## Databrics Autoloader 

In [None]:
import logging
from pyspark.sql.functions import col, size, split, input_file_name 
from pyspark.sql.types import StructType, StructField, StringType, DecimalType, DateType, TimestampType, IntergerType 

logging.basicConfig(
    level=logging.INFO, 
    format="%(asctime)s - %(name)s - %(levelname)s - %(message)s"
)

logger = logging.getLogger(__name__)


Below I will create a function that will have the autloader logic to use.   This code will be reuse to load different files into the unity catalog using autoloader

In [None]:
def autoloader(
        datasource, 
        format, 
        checkpoint,
        table_name, 
        schema, 
        file
):
    logger.info("start reading data using readstream")

    query = (
        spark.readstream
        .format("cloudFiles")
        .option("cloudFiles.format", format)
        .option("cloudFiles.schemaLocation", checkpoint) # this is where autoloader will house metadata 
        .option("cloudFiles.includeExistingFiles", "true") # Includes existing files in the file path 
        .option("cloudFiles.useIncrementalListing", "true") # use incremental listing to detect new files 
        .option("recursiveFileLookup", "true") # enable recursive file lookup 
        .option("header", "true")
        .opiton("pathGlobFilter", f"*{file}*") # this is a file patter that will be use to filter file name
        .schema(schema)
        .load(datasource)
    )

    # Running transofmation on streamed data

    query = query.withColumn("input_file_name", input_file_name())

    query = query.withColumn("split", split(query["input_file_name"]), "/")

    query = query.withColumn("input_file_name", query["split"][6])

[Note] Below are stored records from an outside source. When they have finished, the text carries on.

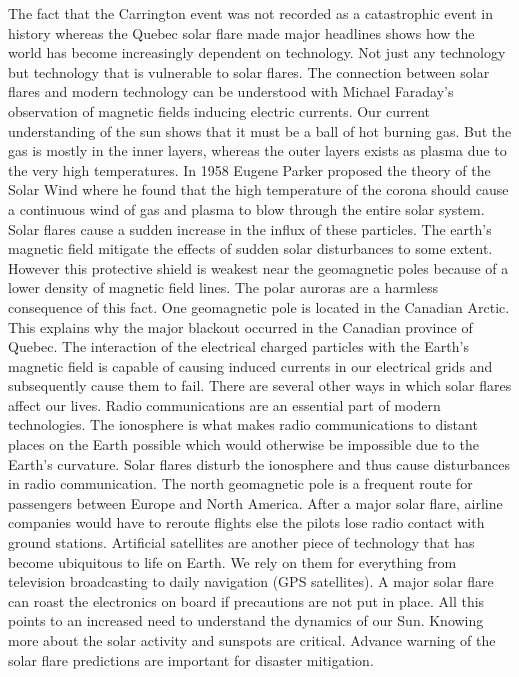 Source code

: \documentclass{../template/texnote}
\begin{document}
The fact that the Carrington event was not recorded as a catastrophic event in history whereas the Quebec solar flare made major headlines shows how the world has become increasingly dependent on technology. Not just any technology but technology that is vulnerable to solar flares. The connection between solar flares and modern technology can be understood with Michael Faraday's observation of magnetic fields inducing electric currents. 
Our current understanding of the sun shows that it must be a ball of hot burning gas. But the gas is mostly in the inner layers, whereas the outer layers exists as plasma due to the very high temperatures. In 1958 Eugene Parker proposed the theory of the Solar Wind where he found that the high temperature of the corona should cause a continuous wind of gas and plasma to blow through the entire solar system. Solar flares cause a sudden increase in the influx of these particles. 
The earth’s magnetic field mitigate the effects of sudden solar disturbances to some extent. However this protective shield is weakest near the geomagnetic poles because of a lower density of magnetic field lines. The polar auroras are a harmless consequence of this fact. 
One geomagnetic pole is located in the Canadian Arctic. This explains why the major blackout occurred in the Canadian province of Quebec. The interaction of the electrical charged particles with the Earth's magnetic field is capable of causing induced currents in our electrical grids and subsequently cause them to fail.
There are several other ways in which solar flares affect our lives. Radio communications are an essential part of modern technologies. The ionosphere is what makes radio communications to distant places on the Earth possible which would otherwise be impossible due to the Earth's curvature. Solar flares disturb the ionosphere and thus cause disturbances in radio communication. The north geomagnetic pole is a frequent route for passengers between Europe and North America. After a major solar flare, airline companies would have to reroute flights else the pilots lose radio contact with ground stations. 
Artificial satellites are another piece of technology that has become ubiquitous to life on Earth. We rely on them for everything from television broadcasting to daily navigation (GPS satellites). A major solar flare can roast the electronics on board if precautions are not put in place.
All this points to an increased need to understand the dynamics of our Sun. Knowing more about the solar activity and sunspots are critical. Advance warning of the solar flare predictions are important for disaster mitigation. 
\end{document}
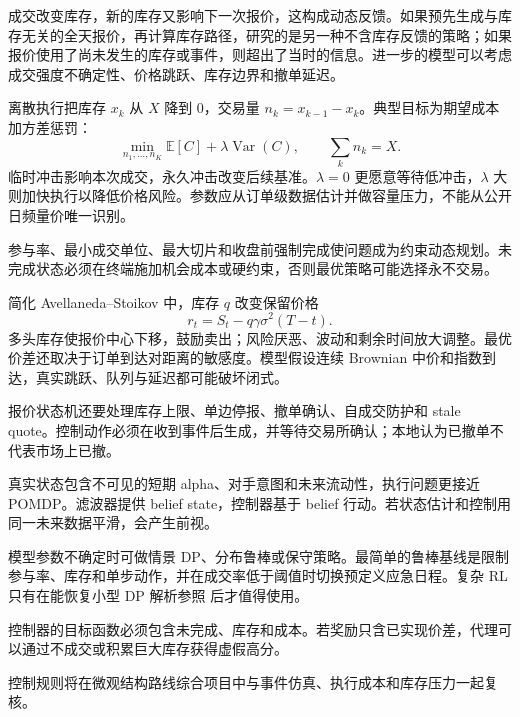 

成交改变库存，新的库存又影响下一次报价，这构成动态反馈。如果预先生成与库存无关的全天报价，再计算库存路径，研究的是另一种不含库存反馈的策略；如果报价使用了尚未发生的库存或事件，则超出了当时的信息。进一步的模型可以考虑成交强度不确定性、价格跳跃、库存边界和撤单延迟。


离散执行把库存 $x_k$ 从 $X$ 降到 0，交易量 $n_k=x_{k-1}-x_k$。典型目标为期望成本加方差惩罚：
\[
\min_{n_1,\ldots,n_K}
\mathbb E[C]+\lambda\operatorname{Var}(C),
\qquad \sum_kn_k=X.
\]
临时冲击影响本次成交，永久冲击改变后续基准。$\lambda=0$ 更愿意等待低冲击，$\lambda$ 大则加快执行以降低价格风险。参数应从订单级数据估计并做容量压力，不能从公开日频量价唯一识别。



参与率、最小成交单位、最大切片和收盘前强制完成使问题成为约束动态规划。未完成状态必须在终端施加机会成本或硬约束，否则最优策略可能选择永不交易。


简化 Avellaneda--Stoikov 中，库存 $q$ 改变保留价格
\[
r_t=S_t-q\gamma\sigma^2(T-t).
\]
多头库存使报价中心下移，鼓励卖出；风险厌恶、波动和剩余时间放大调整。最优价差还取决于订单到达对距离的敏感度。模型假设连续 Brownian 中价和指数到达，真实跳跃、队列与延迟都可能破坏闭式。

报价状态机还要处理库存上限、单边停报、撤单确认、自成交防护和 stale quote。控制动作必须在收到事件后生成，并等待交易所确认；本地认为已撤单不代表市场上已撤。


真实状态包含不可见的短期 alpha、对手意图和未来流动性，执行问题更接近 POMDP。滤波器提供 belief state，控制器基于 belief 行动。若状态估计和控制用同一未来数据平滑，会产生前视。

模型参数不确定时可做情景 DP、分布鲁棒或保守策略。最简单的鲁棒基线是限制参与率、库存和单步动作，并在成交率低于阈值时切换预定义应急日程。复杂 RL 只有在能恢复小型 DP 解析参照 后才值得使用。

\begin{diagnostic}
控制器的目标函数必须包含未完成、库存和成本。若奖励只含已实现价差，代理可以通过不成交或积累巨大库存获得虚假高分。
\end{diagnostic}

控制规则将在微观结构路线综合项目中与事件仿真、执行成本和库存压力一起复核。
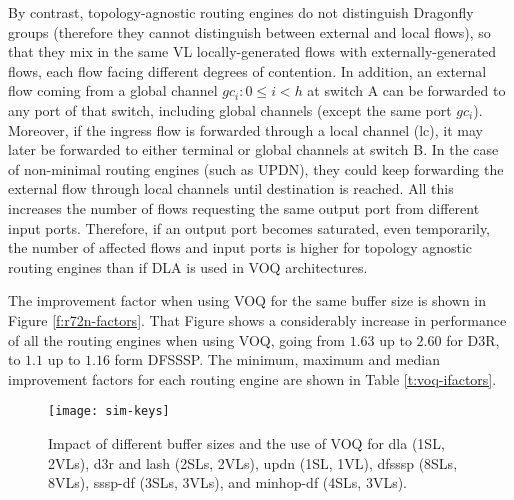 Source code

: \documentclass[review]{elsarticle}
\newcommand{\dfly}{Dragonfly}
\begin{document}
By contrast, topology-agnostic routing engines do not distinguish \dfly{} groups (therefore they cannot distinguish between external and local flows),
so that they mix in the same VL locally-generated flows with externally-generated flows, each flow facing different degrees of contention.
In addition, an external flow coming from a global channel $gc_i : 0 \le i < h$ at switch A can be forwarded to any port of that switch, including global channels (except the same port $gc_i$).
Moreover, if the ingress flow is forwarded through a local channel (lc), it may later be forwarded to either terminal or global channels at switch B.
In the case of non-minimal routing engines (such as UPDN), they could keep forwarding the external flow through local channels until destination is reached.
All this increases the number of flows requesting the same output port from different input ports.
Therefore, if an output port becomes saturated, even temporarily, the number of affected flows and input ports is higher for topology agnostic routing engines
than if DLA is used in VOQ architectures.

The improvement factor when using VOQ for the same buffer size is shown in Figure \ref{f:r72n-factors}.
That Figure shows a considerably increase in performance of all the routing engines when using VOQ, going from $1.63$ up to $2.60$ for D3R, to
$1.1$ up to $1.16$ form DFSSSP. The minimum, maximum and median improvement factors for each routing engine are shown in Table \ref{t:voq-ifactors}.

\begin{figure}[!htbp]
        \centering
        \texttt{[image: sim-keys]}

                 
                 

        \caption{Impact of different buffer sizes and the use of VOQ for dla (1SL, 2VLs), d3r and lash (2SLs, 2VLs), updn (1SL, 1VL), dfsssp (8SLs, 8VLs), sssp-df (3SLs, 3VLs), and minhop-df (4SLs, 3VLs).}

        \label{f:sim-factors}
\end{figure}
\end{document}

    query = query.drop(query["split"])

    load = (
        query.writeStream
        .format("delta")
        .option("checkpointLocation", checkpoint)
        .option("mergeSchema", "true")
        .tirgger(avialable=True)
        .toTable(table_name)
    )

    return load 

## Load file using the above autoloader function 

For file we are going to autoload it contains 5 columns "FRIST_NAME", "LAST_NAME", "USERID", "USER_EMAIL", "PHONE_NUMER".  The file is pipe delimited therefore I have already use a delimiter in autloader code that will scan for pipe delimited.  

Let set the schema for the file we are going to autoload.   See autoloader fucntion on how the schema is set while the data is readStream. 

In [None]:
schema = StructType(
    [
        StructField("FIRST_NAME", StringType(), True),
        StructField("LAST_NAME", StringType(), True), 
        StructField("USERID", StringType(), True), 
        StructField("USER_EMAIL", StringType(), True), 
        StructField("PHONE_NUMBER", IntergerType(), True)
    ]
)

Since we are loading the data into the unity catalog of databricks we will use the following for catalog name "em_catalog", for the schema name we will use "em_schema".  we our file which is the file location with a file name em_user.  our location is in a databricks volume for exammple /volumes/em_catalog/em_schema/files.  

for our checkpoint location we created a file location as such /volumes/em_catalog/em_schema/checkpoint inside of this file we create the checkpoint for the em_user checkpoint location.   

When running the autoloader for the first time it will scan for directory for file name in the directory it will load all the files present in that directory.  If a new file lands on that directory the autoloader will only load the new data.  Why is this because of the checkpoint the checkpoint is a metadata that keeps track of the files that have been loaded.  Therefore only new files will loaded after running the autoloaded.   

In [None]:
catalog ="em_catalog" 
schema_name = "em_schema"
file = "em_user"
table_name = f"{catalog}.{schema_name}.{file}_inbound" 

checkpoint = f"/volumes/em_catalog/em_schema/checkpoint/{file}"
data_source = "/volumes/em_catalog/em_schema/files"

load = autoloader(data_source, "csv", table_name, checkpoint, schema, file)